───── Dataset entries ─────

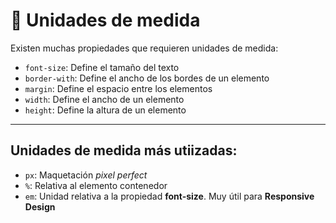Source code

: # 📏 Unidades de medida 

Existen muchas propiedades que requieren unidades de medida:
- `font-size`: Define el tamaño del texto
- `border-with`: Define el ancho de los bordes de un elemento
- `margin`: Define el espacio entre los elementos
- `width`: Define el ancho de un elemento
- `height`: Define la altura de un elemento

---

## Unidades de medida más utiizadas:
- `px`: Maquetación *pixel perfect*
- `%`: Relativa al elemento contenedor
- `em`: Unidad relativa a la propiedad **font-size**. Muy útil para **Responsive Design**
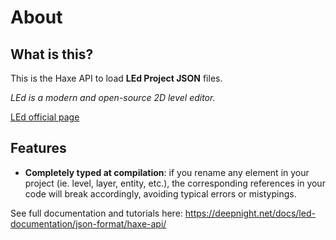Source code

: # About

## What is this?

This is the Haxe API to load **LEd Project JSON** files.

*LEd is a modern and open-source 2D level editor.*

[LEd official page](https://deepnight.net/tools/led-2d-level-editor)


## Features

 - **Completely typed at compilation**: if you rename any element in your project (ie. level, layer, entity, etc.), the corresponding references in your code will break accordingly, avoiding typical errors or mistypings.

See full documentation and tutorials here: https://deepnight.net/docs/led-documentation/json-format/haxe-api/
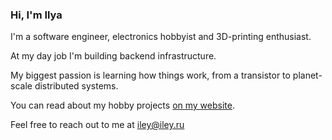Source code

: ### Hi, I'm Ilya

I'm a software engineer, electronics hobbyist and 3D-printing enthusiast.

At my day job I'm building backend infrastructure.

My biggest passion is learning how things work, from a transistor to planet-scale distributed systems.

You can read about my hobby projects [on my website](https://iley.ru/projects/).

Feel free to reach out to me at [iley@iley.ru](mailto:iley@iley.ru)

─────
───── Dataset entries ─────

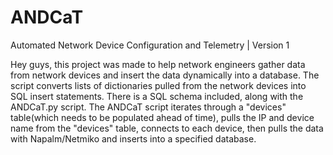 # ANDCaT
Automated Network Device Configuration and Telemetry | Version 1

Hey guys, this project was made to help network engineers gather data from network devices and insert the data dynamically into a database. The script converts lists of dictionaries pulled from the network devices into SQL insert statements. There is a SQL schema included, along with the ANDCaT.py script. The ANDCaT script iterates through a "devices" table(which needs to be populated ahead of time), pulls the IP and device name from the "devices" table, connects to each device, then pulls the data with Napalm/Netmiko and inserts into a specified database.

─────

Write out exactly the lines that fall from the line with "tamaño del texto" to the line with "Maquetación *pixel perfect*" in the records above, keeping both ends.

- `font-size`: Define el tamaño del texto
- `border-with`: Define el ancho de los bordes de un elemento
- `margin`: Define el espacio entre los elementos
- `width`: Define el ancho de un elemento
- `height`: Define la altura de un elemento

---

## Unidades de medida más utiizadas:
- `px`: Maquetación *pixel perfect*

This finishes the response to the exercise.